EDTA Panel Discusses Charging Solutions

By · June 27, 2013

Nissan Fast Charger

The Nissan LEAF has sold more than 28,000 units in the United States since its launch here, and the pace of sales is accelerating. Expanded charging infrastructure has played a “huge role” in that growth, said Brendan Jones, director, electric vehicle infrastructure strategy for Nissan North America.

Jones was one of a three-member panel that also included Karen Glitman, director of transportation efficiency for the Vermont Energy Investment Corp., and Kevin Mull, vice president of business development, EV solution for Bosch Automotive Service Solutions. They answered media question through an online press conference sponsored by the Electric Drive Transportation Association.

The takeaway? There are more chargers to choose from than models of plug-in electric vehicles right now, and no one has yet found a way to monetize public charging. For now, it will mostly remain free.

Nissan focuses on three areas in expanding infrastructure, said Jones: Home, public, and workplace charging. The majority of owners still charge at home with a Level 2, 240V charger. That fact makes aggressive expansion of public charging seem unnecessary, he said. But, in areas such as San Francisco where PEV ownership is high there is not enough public charging infrastructure, said Jones.

“Nissan needs to help alleviate that,” he said. The automaker has 263 DC fast chargers in the ground right now, mainly in areas where LEAF sales are high; it aims for 600 by March 31, the end of Nissan’s fiscal year, said Jones. Most of these installations will be DC fast chargers, but Nissan will use Level 2 charging “where it makes sense,” he said.

Nissan also has a workplace charging business-to-business team working with corporations to make sure their infrastructure is right for charging stations and finding partners for them to work with. It also educates companies about EVs in general, and Nissan is seeing sales take off in markets that last year weren’t strong such as Atlanta and St. Louis, said Jones.

Who Pays for the Juice?

Now that federal funding for installation of public charging has mostly ended, private funds are paying for most of the installation, he said. But who pays for the electricity that is used to recharge the cars? Individual host sites are prevented by law from selling electricity. Several business models are possible, suggested Jones. He didn’t elaborate, however.
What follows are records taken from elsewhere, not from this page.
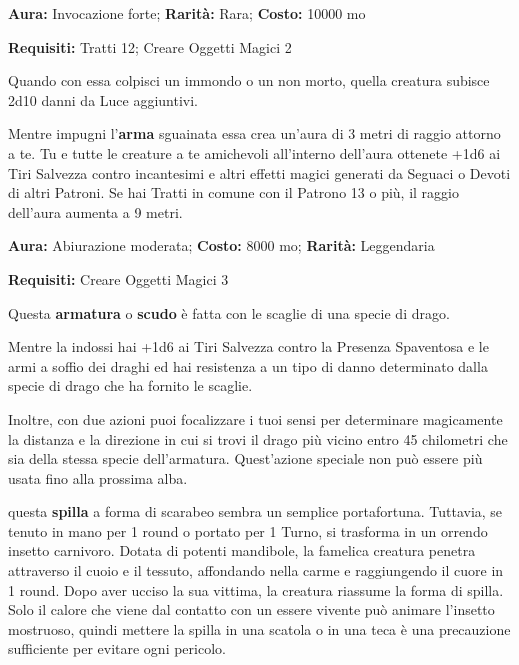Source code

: \begin{multicols}{2}

\textbf{Aura:} Invocazione forte; \textbf{Rarità:} Rara; \textbf{Costo:} 10000 mo

\textbf{Requisiti:} Tratti  12; Creare Oggetti Magici 2

Quando con essa colpisci un immondo o un non morto, quella creatura subisce 2d10 danni da Luce aggiuntivi.

Mentre impugni l'\textbf{arma} sguainata essa crea un'aura di 3 metri di raggio attorno a te. Tu e tutte le creature a te amichevoli all'interno dell'aura ottenete +1d6 ai Tiri Salvezza contro incantesimi e altri effetti magici generati da Seguaci o Devoti di altri Patroni. Se hai Tratti in comune con il Patrono 13 o più, il raggio dell'aura aumenta a 9 metri.


\textbf{Aura:} Abiurazione moderata; \textbf{Costo:} 8000 mo; \textbf{Rarità:} Leggendaria

\textbf{Requisiti:} Creare Oggetti Magici 3

Questa \textbf{armatura} o \textbf{scudo} è fatta con le scaglie di una specie di drago.

Mentre la indossi hai +1d6 ai Tiri Salvezza contro la Presenza Spaventosa e le armi a soffio dei draghi ed hai resistenza a un tipo di danno determinato dalla specie di drago che ha fornito le scaglie.

Inoltre, con due azioni puoi focalizzare i tuoi sensi per determinare magicamente la distanza e la direzione in cui si trovi il drago più vicino entro 45 chilometri che sia della stessa specie dell'armatura. Quest'azione speciale non può essere più usata fino alla prossima alba.


questa \textbf{spilla} a forma di scarabeo sembra un semplice portafortuna. Tuttavia, se tenuto in mano per 1 round o portato per 1 Turno, si trasforma in un orrendo insetto carnivoro. Dotata di potenti mandibole, la famelica creatura penetra attraverso il cuoio e il tessuto, affondando nella carme e raggiungendo il cuore in 1 round. Dopo aver ucciso la sua vittima, la creatura riassume la forma di spilla. Solo il calore che viene dal contatto con un essere vivente può animare l'insetto mostruoso, quindi mettere la spilla in una scatola o in una teca è una precauzione sufficiente per evitare ogni pericolo.



\end{multicols}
Karen Glitman, director of transportation efficiency for the Vermont Energy Investment Corp., said that payment for the electricity varies on a case-by-case basis in Vermont. Glitman’s organization manages the Drive Electric Vermont program, which last week announced the formation of a green corridor between Burlington, VT and Quebec, Canada. The 138-mile corridor, which is under construction, will have 19 active stations. It is the first of several border crossing green corridors planned, said Glitman. “Travel is not constrained by political boundaries,” she said.

Private funds and utilities paid for most of the stations on the green corridor, said Glitman. As for who will pay for the electricity, many of the charging points are at retailers and there is a business case for having free charging at a store, she said. Studies show that EV drivers spend 300 percent more time in a store and are twice as likely to return, said Glitman, so the retailers themselves will likely be happy to foot the electricity bill.

Where utilities are paying for the electricity, a charge will likely be added in the future, she said. “The sense is this is a temporary condition with these network system and eventually a charge will be assessed.”

Bosch is focused on providing Level 2 residential charging because analysis shows that up to 80 percent charging today takes place at home, said Kevin Mull, vice president of business development, EV Solutions, for Bosch Automotive Service Solutions. Bosch recently introduced the $449 Power Max home charging unit, and has also partnered with Evatran Group Inc. to provide wireless home charging.